Pero algunos años antes del gobierno de Menem y Duhalde, Raúl Alfonsín había sustituido el balcón de la Casa Rosada por la balaustrada del Cabildo para pronunciar su primer discurso ante la muchedumbre agolpada debajo, en la Plaza. La dictadura militar quedaba asociada así con el Ancien régime del virreinato español mientras que los patriotas revolucionarios prefiguraban su propio gobierno y una presunta renovación, o cambio, del contrato social de la Argentina. Hay quienes se alertaron ante esta evocación del pasado revolucionario. Hay quienes se entusiasmaron con la alerta ajena (Alfonsín, después de todo, había denunciado unos días antes al imperialismo que acababa de invadir la isla caribeña de Grenada).

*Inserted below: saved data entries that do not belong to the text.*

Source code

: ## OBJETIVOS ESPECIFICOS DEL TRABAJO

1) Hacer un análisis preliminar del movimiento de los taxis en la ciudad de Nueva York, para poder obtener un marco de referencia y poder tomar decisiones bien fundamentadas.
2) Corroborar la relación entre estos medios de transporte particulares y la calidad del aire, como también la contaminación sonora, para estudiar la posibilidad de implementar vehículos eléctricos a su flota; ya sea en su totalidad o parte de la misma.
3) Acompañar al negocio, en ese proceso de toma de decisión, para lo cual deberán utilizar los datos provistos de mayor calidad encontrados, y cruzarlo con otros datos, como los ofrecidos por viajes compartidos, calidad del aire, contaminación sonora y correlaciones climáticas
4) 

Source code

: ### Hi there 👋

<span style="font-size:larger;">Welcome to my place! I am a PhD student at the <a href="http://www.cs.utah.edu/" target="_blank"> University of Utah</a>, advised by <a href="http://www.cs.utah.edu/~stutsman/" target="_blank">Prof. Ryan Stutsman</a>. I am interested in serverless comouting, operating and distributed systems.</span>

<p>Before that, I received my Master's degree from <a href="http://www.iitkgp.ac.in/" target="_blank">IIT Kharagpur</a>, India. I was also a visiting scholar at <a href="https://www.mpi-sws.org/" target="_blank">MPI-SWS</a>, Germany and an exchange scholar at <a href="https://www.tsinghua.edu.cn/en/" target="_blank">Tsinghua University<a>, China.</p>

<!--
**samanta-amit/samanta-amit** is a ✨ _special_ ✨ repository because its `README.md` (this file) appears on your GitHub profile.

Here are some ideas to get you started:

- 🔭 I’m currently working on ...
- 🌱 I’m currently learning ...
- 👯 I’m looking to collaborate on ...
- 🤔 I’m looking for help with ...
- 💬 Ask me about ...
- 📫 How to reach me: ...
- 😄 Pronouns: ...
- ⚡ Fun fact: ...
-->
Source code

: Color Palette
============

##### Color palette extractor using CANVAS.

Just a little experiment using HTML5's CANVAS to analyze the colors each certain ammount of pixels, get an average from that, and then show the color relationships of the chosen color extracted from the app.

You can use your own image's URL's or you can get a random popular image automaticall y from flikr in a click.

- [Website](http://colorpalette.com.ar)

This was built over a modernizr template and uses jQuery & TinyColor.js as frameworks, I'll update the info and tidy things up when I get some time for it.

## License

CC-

Así como los alumnos prefieren los papeles de los próceres y se niegan a interpretar a los godos durante los actos escolares, los políticos se apresuran a arroparse con los hábitos de los patriotas y a endosarles a sus adversarios la máscara del virrey. Es muy probable que a algún periodista se le ocurra, en el marco del Bicentenario, tildar a la señora Fernández de Kirchner de "virreina" y comparar a los parlamentarios de la oposición con los miembros de la Primera Junta. Pero no hay que descartar tampoco que algún otro le recuerde hasta qué punto este organismo representaba a las élites criollas y desdeñaba, e incluso perseguía, a grandes líderes populares como José Artigas. Unos pueden asegurar que los argentinos precisan independizarse de Brasil o de Venezuela como en otros tiempos se independizaron de España; otros pueden recordar que la división entre los pueblos ya había sido una estratagema colonial de los Borbones. Algún caricaturista puede vestir a Chávez o Lula con el atuendo pomposo de Fernando VII; esto mismo podría llegar a hacerlo otro con Obama. Las conmemoraciones son fiestas, y las fiestas, mascaradas: a través de una interpretación ritual de los grandes mitos colectivos, los vivos representan, por algunos días, a los muertos.

Relatos de la Revolución

Las propias revoluciones de independencia poseían sus narraciones, su poesía y unos padres cuyos sueños se proponían cumplir (los sueños de los padres de la patria son siempre épicos y castos, claro está). Aquellos acontecimientos también tenían esa dimensión carnavalesca y sus protagonistas repetían ya aquella expresión: "hoy como ayer". No es casual que criollos como Bernardo de Monteagudo o José de San Martín formaran parte de una logia denominada Lautaro. Los patriotas solían calzarse las máscaras de los héroes amerindios que habían combatido antaño al opresor español. Esto explica por qué tanto la canción patria argentina como su homóloga uruguaya convierten al emperador Atahualpa en una suerte de padre totémico de ambos pueblos y por qué sus banderas fueron ornadas con un sol incaico. Pero también por qué el ecuatoriano José Joaquín de Olmedo podía presentar a Bolívar como hijo de Huayna Capac en un poema que celebraba la victoria de Junín. Tanto San Martín como Belgrano se habían mostrado incluso favorables a sustituir la monarquía ibérica por la incaica aunque hayan terminado por toparse con el escepticismo de la mayoría de los congresales reunidos en Tucumán.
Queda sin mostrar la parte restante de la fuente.